- _Exercise_:
Please keep to the lines below from the one with "- **FastAPI** for API services" through the one with "- **Version control** with Git integration", and restate them word for word, ends included.

[Excerpts from a dataset]
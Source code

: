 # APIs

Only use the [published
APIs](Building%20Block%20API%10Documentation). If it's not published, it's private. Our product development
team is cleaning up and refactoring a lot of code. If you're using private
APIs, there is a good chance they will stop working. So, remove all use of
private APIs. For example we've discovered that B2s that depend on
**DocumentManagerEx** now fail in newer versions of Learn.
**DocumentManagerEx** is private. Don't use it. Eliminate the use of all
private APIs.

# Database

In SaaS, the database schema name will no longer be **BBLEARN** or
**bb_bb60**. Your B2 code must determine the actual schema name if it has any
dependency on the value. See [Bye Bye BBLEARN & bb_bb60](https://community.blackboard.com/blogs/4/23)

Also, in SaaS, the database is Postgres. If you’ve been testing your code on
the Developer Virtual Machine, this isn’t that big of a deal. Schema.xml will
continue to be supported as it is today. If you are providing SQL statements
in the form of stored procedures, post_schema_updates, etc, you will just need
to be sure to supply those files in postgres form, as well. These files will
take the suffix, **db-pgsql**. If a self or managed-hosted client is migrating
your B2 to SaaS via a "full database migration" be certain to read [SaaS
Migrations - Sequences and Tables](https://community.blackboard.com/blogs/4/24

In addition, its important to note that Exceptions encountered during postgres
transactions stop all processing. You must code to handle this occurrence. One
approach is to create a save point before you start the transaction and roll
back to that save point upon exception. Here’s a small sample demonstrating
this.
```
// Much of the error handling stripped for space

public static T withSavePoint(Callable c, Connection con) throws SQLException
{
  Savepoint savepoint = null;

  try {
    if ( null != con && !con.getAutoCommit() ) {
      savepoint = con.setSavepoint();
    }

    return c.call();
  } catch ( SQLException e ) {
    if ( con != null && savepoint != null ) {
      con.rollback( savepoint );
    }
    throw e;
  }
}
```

* * *

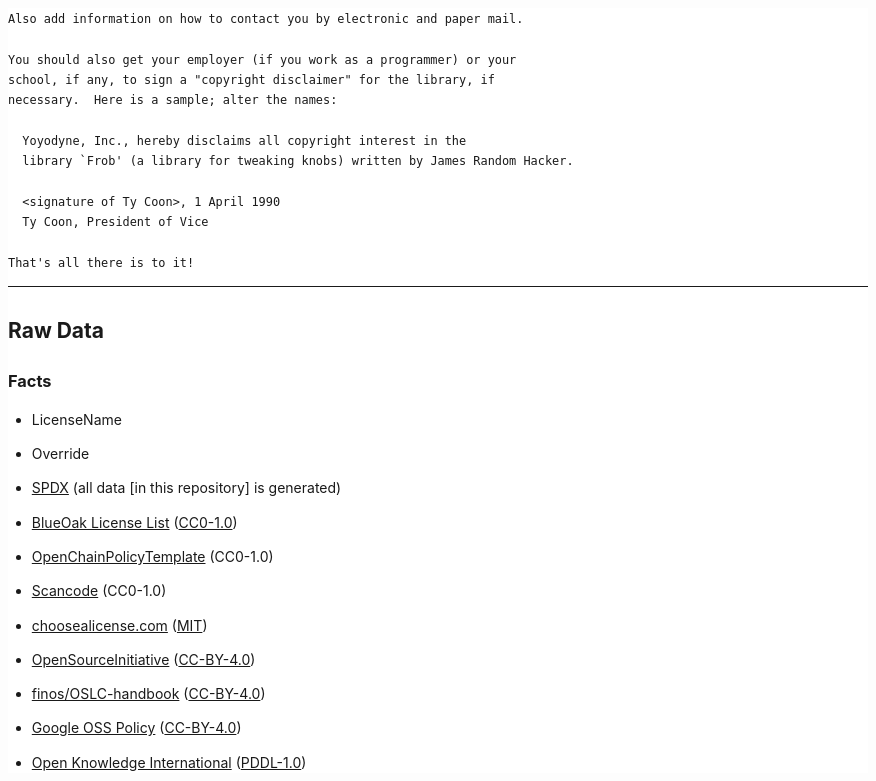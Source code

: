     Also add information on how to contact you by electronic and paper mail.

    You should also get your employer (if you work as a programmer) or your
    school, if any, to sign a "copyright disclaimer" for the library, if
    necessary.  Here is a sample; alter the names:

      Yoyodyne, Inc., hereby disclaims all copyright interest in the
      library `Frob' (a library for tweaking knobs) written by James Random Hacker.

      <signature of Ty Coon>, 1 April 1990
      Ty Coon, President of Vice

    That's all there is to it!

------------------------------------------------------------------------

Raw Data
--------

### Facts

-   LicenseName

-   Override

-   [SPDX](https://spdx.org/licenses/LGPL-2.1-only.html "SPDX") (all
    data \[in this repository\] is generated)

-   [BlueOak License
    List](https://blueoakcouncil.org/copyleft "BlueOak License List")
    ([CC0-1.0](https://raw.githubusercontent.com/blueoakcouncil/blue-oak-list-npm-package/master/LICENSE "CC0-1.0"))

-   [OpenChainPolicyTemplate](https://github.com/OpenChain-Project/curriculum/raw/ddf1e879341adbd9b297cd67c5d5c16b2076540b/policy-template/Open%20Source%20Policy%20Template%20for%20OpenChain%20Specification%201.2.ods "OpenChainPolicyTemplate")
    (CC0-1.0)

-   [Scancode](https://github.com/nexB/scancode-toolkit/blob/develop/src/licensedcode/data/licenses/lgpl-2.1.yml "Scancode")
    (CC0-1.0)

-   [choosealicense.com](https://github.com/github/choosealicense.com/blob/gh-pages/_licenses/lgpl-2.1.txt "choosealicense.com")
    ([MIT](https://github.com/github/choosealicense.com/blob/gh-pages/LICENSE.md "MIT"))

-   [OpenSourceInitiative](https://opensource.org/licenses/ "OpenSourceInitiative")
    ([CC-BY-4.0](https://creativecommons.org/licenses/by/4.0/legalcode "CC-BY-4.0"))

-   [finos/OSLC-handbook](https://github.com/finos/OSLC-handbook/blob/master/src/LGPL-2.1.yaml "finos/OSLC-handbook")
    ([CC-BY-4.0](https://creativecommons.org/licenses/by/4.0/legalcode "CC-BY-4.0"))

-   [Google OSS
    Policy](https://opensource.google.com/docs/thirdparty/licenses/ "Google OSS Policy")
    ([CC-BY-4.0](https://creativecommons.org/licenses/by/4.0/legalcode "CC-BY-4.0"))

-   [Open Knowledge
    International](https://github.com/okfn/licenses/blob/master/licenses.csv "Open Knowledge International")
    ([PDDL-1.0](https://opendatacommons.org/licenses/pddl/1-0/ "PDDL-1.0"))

...

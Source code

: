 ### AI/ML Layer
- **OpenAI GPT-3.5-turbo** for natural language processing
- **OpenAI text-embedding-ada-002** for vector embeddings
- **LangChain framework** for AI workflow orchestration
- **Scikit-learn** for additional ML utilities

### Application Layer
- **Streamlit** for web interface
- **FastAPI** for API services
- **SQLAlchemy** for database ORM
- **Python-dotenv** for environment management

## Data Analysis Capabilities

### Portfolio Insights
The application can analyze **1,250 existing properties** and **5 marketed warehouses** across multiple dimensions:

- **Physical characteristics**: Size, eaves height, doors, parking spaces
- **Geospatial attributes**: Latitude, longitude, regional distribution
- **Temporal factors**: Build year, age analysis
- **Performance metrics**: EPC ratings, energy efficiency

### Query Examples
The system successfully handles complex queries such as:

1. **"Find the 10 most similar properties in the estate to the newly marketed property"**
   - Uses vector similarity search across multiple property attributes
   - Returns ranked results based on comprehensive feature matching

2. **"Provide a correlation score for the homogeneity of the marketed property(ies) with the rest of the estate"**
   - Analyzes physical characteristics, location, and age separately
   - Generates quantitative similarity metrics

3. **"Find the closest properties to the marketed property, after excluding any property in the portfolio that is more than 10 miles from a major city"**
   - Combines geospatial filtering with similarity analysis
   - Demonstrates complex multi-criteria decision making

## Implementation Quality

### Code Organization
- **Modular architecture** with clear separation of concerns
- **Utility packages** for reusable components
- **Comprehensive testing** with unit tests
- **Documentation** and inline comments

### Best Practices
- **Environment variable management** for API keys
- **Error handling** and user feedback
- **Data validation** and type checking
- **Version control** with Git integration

- _Response area_:
- **FastAPI** for API services
- **SQLAlchemy** for database ORM
- **Python-dotenv** for environment management

## Data Analysis Capabilities

### Portfolio Insights
The application can analyze **1,250 existing properties** and **5 marketed warehouses** across multiple dimensions:

- **Physical characteristics**: Size, eaves height, doors, parking spaces
- **Geospatial attributes**: Latitude, longitude, regional distribution
- **Temporal factors**: Build year, age analysis
- **Performance metrics**: EPC ratings, energy efficiency

### Query Examples
The system successfully handles complex queries such as:

1. **"Find the 10 most similar properties in the estate to the newly marketed property"**
   - Uses vector similarity search across multiple property attributes
   - Returns ranked results based on comprehensive feature matching

2. **"Provide a correlation score for the homogeneity of the marketed property(ies) with the rest of the estate"**
   - Analyzes physical characteristics, location, and age separately
   - Generates quantitative similarity metrics

3. **"Find the closest properties to the marketed property, after excluding any property in the portfolio that is more than 10 miles from a major city"**
   - Combines geospatial filtering with similarity analysis
   - Demonstrates complex multi-criteria decision making

## Implementation Quality

### Code Organization
- **Modular architecture** with clear separation of concerns
- **Utility packages** for reusable components
- **Comprehensive testing** with unit tests
- **Documentation** and inline comments

### Best Practices
- **Environment variable management** for API keys
- **Error handling** and user feedback
- **Data validation** and type checking
- **Version control** with Git integration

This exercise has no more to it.